This short story happens between The Dragon Prince’s Secret and The Dragon Prince’s Magic!
Luke didn’t even think of herself by her first name anymore. Alasie sounded like her childhood, like the teasing she’d endured as “Lazy” Alasie. No one called her that anymore.
She’d left the name behind when she took her first bars of rank and had the lines of her coming of age tattooed onto her chin.
She was Luke. Captain Luke if you didn’t know her well.
And no one knew her well.
She paused at the door to the barracks, listening. She knew that if she went in, the laughter would die to respectful silence. They’d hide the booze and the bongs and she would pretend she didn’t know what they did off hours as long as they didn’t let it affect their duties. Someone would feel compelled to invite her to whatever games they were playing and everyone else would silently curse them. She would politely decline, and when they went their separate ways, everyone would be relieved.

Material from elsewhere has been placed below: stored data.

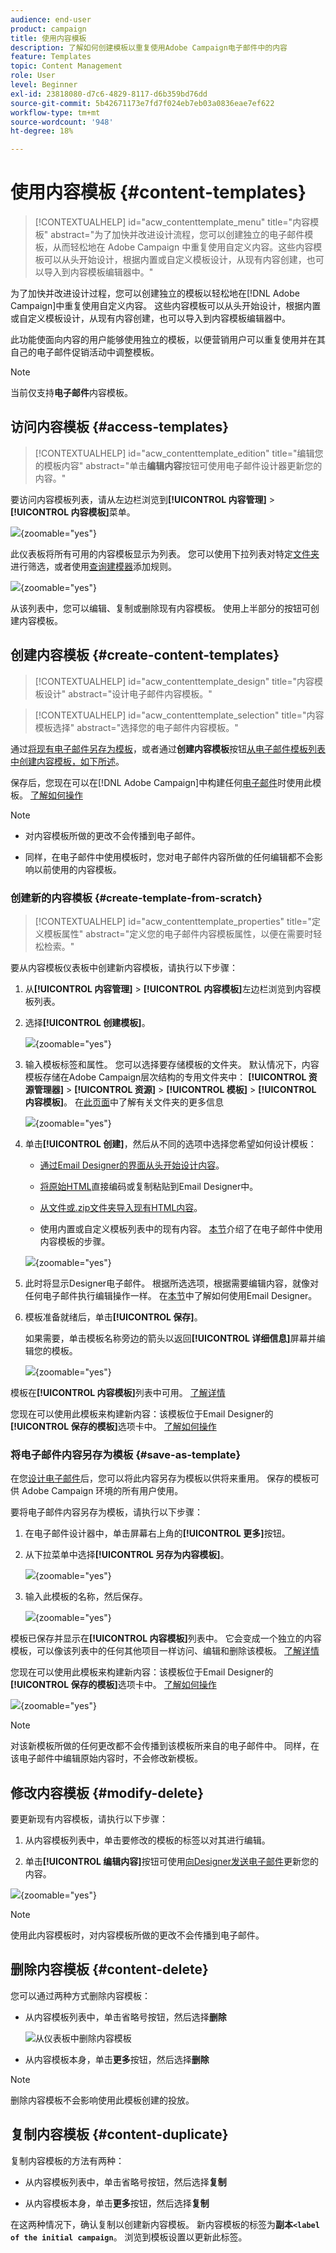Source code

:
 ```yaml
---
audience: end-user
product: campaign
title: 使用内容模板
description: 了解如何创建模板以重复使用Adobe Campaign电子邮件中的内容
feature: Templates
topic: Content Management
role: User
level: Beginner
exl-id: 23818080-d7c6-4829-8117-d6b359bd76dd
source-git-commit: 5b42671173e7fd7f024eb7eb03a0836eae7ef622
workflow-type: tm+mt
source-wordcount: '948'
ht-degree: 18%

---
```


# 使用内容模板 {#content-templates}

>[!CONTEXTUALHELP]
>id="acw_contenttemplate_menu"
>title="内容模板"
>abstract="为了加快并改进设计流程，您可以创建独立的电子邮件模板，从而轻松地在 Adobe Campaign 中重复使用自定义内容。这些内容模板可以从头开始设计，根据内置或自定义模板设计，从现有内容创建，也可以导入到内容模板编辑器中。"

为了加快并改进设计过程，您可以创建独立的模板以轻松地在[!DNL Adobe Campaign]中重复使用自定义内容。 这些内容模板可以从头开始设计，根据内置或自定义模板设计，从现有内容创建，也可以导入到内容模板编辑器中。

此功能使面向内容的用户能够使用独立的模板，以便营销用户可以重复使用并在其自己的电子邮件促销活动中调整模板。

>[!NOTE]
>
>当前仅支持&#x200B;**电子邮件**&#x200B;内容模板。

## 访问内容模板 {#access-templates}

>[!CONTEXTUALHELP]
>id="acw_contenttemplate_edition"
>title="编辑您的模板内容"
>abstract="单击&#x200B;**编辑内容**&#x200B;按钮可使用电子邮件设计器更新您的内容。"

要访问内容模板列表，请从左边栏浏览到&#x200B;**[!UICONTROL 内容管理]** > **[!UICONTROL 内容模板]**&#x200B;菜单。

![](assets/content-template-list.png){zoomable="yes"}

此仪表板将所有可用的内容模板显示为列表。 您可以使用下拉列表对特定[文件夹](../get-started/permissions.md#folders)进行筛选，或者使用[查询建模器](../query/query-modeler-overview.md)添加规则。

![](assets/content-template-list-filters.png){zoomable="yes"}

从该列表中，您可以编辑、复制或删除现有内容模板。 使用上半部分的按钮可创建内容模板。


## 创建内容模板 {#create-content-templates}

>[!CONTEXTUALHELP]
>id="acw_contenttemplate_design"
>title="内容模板设计"
>abstract="设计电子邮件内容模板。"

>[!CONTEXTUALHELP]
>id="acw_contenttemplate_selection"
>title="内容模板选择"
>abstract="选择您的电子邮件内容模板。"

通过[将现有电子邮件另存为模板](#save-as-template)，或者通过&#x200B;**创建内容模板**&#x200B;按钮[从电子邮件模板列表中创建内容模板，如下所述](#create-template-from-scratch)。

保存后，您现在可以在[!DNL Adobe Campaign]中构建任何[电子邮件](../email/create-email.md)时使用此模板。 [了解如何操作](use-email-templates.md)

>[!NOTE]
>
>* 对内容模板所做的更改不会传播到电子邮件。
>
>* 同样，在电子邮件中使用模板时，您对电子邮件内容所做的任何编辑都不会影响以前使用的内容模板。

### 创建新的内容模板 {#create-template-from-scratch}

>[!CONTEXTUALHELP]
>id="acw_contenttemplate_properties"
>title="定义模板属性"
>abstract="定义您的电子邮件内容模板属性，以便在需要时轻松检索。"

要从内容模板仪表板中创建新内容模板，请执行以下步骤：

1. 从&#x200B;**[!UICONTROL 内容管理]** > **[!UICONTROL 内容模板]**&#x200B;左边栏浏览到内容模板列表。

1. 选择&#x200B;**[!UICONTROL 创建模板]**。

   ![](assets/content-template-create.png){zoomable="yes"}

1. 输入模板标签和属性。 您可以选择要存储模板的文件夹。 默认情况下，内容模板存储在Adobe Campaign层次结构的专用文件夹中： **[!UICONTROL 资源管理器]** > **[!UICONTROL 资源]** > **[!UICONTROL 模板]** > **[!UICONTROL 内容模板]**。 在[此页面](../get-started/permissions.md#folders)中了解有关文件夹的更多信息

   ![](assets/content-template-details.png){zoomable="yes"}

1. 单击&#x200B;**[!UICONTROL 创建]**，然后从不同的选项中选择您希望如何设计模板：

   * [通过Email Designer的界面从头开始设计内容](create-email-content.md)。

   * [将原始HTML](code-content.md)直接编码或复制粘贴到Email Designer中。

   * [从文件或.zip文件夹导入现有HTML内容](existing-content.md)。

   * 使用内置或自定义模板列表中的现有内容。 [本节](use-email-templates.md)介绍了在电子邮件中使用内容模板的步骤。

   ![](assets/email_designer-templates.png){zoomable="yes"}

1. 此时将显示Designer电子邮件。 根据所选选项，根据需要编辑内容，就像对任何电子邮件执行编辑操作一样。 在[本节](get-started-email-designer.md)中了解如何使用Email Designer。

   <!--You can test your content if needed. [Learn how](#test-template)-->

1. 模板准备就绪后，单击&#x200B;**[!UICONTROL 保存]**。

   如果需要，单击模板名称旁边的箭头以返回&#x200B;**[!UICONTROL 详细信息]**&#x200B;屏幕并编辑您的模板。

   ![](assets/content-template-save-back.png){zoomable="yes"}

模板在&#x200B;**[!UICONTROL 内容模板]**&#x200B;列表中可用。 [了解详情](#access-templates)

您现在可以使用此模板来构建新内容：该模板位于Email Designer的&#x200B;**[!UICONTROL 保存的模板]**&#x200B;选项卡中。 [了解如何操作](use-email-templates.md)

### 将电子邮件内容另存为模板 {#save-as-template}

在您[设计电子邮件](create-email-content.md)后，您可以将此内容另存为模板以供将来重用。 保存的模板可供 Adobe Campaign 环境的所有用户使用。

要将电子邮件内容另存为模板，请执行以下步骤：

1. 在电子邮件设计器中，单击屏幕右上角的&#x200B;**[!UICONTROL 更多]**&#x200B;按钮。

1. 从下拉菜单中选择&#x200B;**[!UICONTROL 另存为内容模板]**。

   ![](assets/email_designer-save-template.png){zoomable="yes"}

1. 输入此模板的名称，然后保存。

   ![](assets/email_designer-template-name.png){zoomable="yes"}

模板已保存并显示在&#x200B;**[!UICONTROL 内容模板]**&#x200B;列表中。 它会变成一个独立的内容模板，可以像该列表中的任何其他项目一样访问、编辑和删除该模板。 [了解详情](#access-manage-templates)

您现在可以使用此模板来构建新内容：该模板位于Email Designer的&#x200B;**[!UICONTROL 保存的模板]**&#x200B;选项卡中。 [了解如何操作](use-email-templates.md)

![](assets/email_designer-saved-template.png){zoomable="yes"}


>[!NOTE]
>
>对该新模板所做的任何更改都不会传播到该模板所来自的电子邮件中。 同样，在该电子邮件中编辑原始内容时，不会修改新模板。

<!--

Test your content template {#test-template}

You can test the rendering of any email content template, whether created from scratch or from an email. To do so, follow the steps below.

1. Access the content template list.

1. Click **[!UICONTROL Edit content]** from the **[!UICONTROL Template properties]**.

1. Click **[!UICONTROL Simulate Content]** and select a test profile to check your email rendering. You can choose the desktop or mobile view.

1. You can send a proof to test your content and have it approved by some internal users before using it. To do so, click the **[!UICONTROL Send proof]** button and follow the steps described in .

-->


## 修改内容模板 {#modify-delete}

要更新现有内容模板，请执行以下步骤：

1. 从内容模板列表中，单击要修改的模板的标签以对其进行编辑。

1. 单击&#x200B;**[!UICONTROL 编辑内容]**&#x200B;按钮可使用[向Designer发送电子邮件](get-started-email-designer.md)更新您的内容。

![](assets/content-template-edition.png){zoomable="yes"}

>[!NOTE]
>
>使用此内容模板时，对内容模板所做的更改不会传播到电子邮件。

## 删除内容模板 {#content-delete}

您可以通过两种方式删除内容模板：

* 从内容模板列表中，单击省略号按钮，然后选择&#x200B;**删除**

  ![从仪表板中删除内容模板](assets/content-template-list-delete.png)

* 从内容模板本身，单击&#x200B;**更多**&#x200B;按钮，然后选择&#x200B;**删除**


>[!NOTE]
>
>删除内容模板不会影响使用此模板创建的投放。


## 复制内容模板 {#content-duplicate}

复制内容模板的方法有两种：

* 从内容模板列表中，单击省略号按钮，然后选择&#x200B;**复制**

* 从内容模板本身，单击&#x200B;**更多**&#x200B;按钮，然后选择&#x200B;**复制**

在这两种情况下，确认复制以创建新内容模板。 新内容模板的标签为&#x200B;**副本`<label of the initial campaign`**。 浏览到模板设置以更新此标签。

It wasn’t that they disliked her, exactly, but she wore her rank like a first name, like an identity, and they always saw her uniform. She was Captain of the Royal Guard.
She was a cousin to the princes, on their mother’s side, and people might think that her status was a reflection of that lineage.
It would be an unfair assumption, and Luke had done everything in her power to prove that it was wrong. She was the very best with her tools – she could land a harpoon with strength to pierce whale hide and she could hit anything she could see with a cable-back bow or a gun. And she was just as good at using people as she was with weapons. She had built a loyal guard that was capable and flexible, every one of them working to their strengths. She trusted them. She led them as surely as any king led his kingdom, and she knew that they would lay down their lives for her, for the royal line, and for Alaska.
But that didn’t mean they knew her.
Luke walked past the barracks without disturbing their antics. Their fun was as important a part of their schedule as training and duty and she would only dampen it.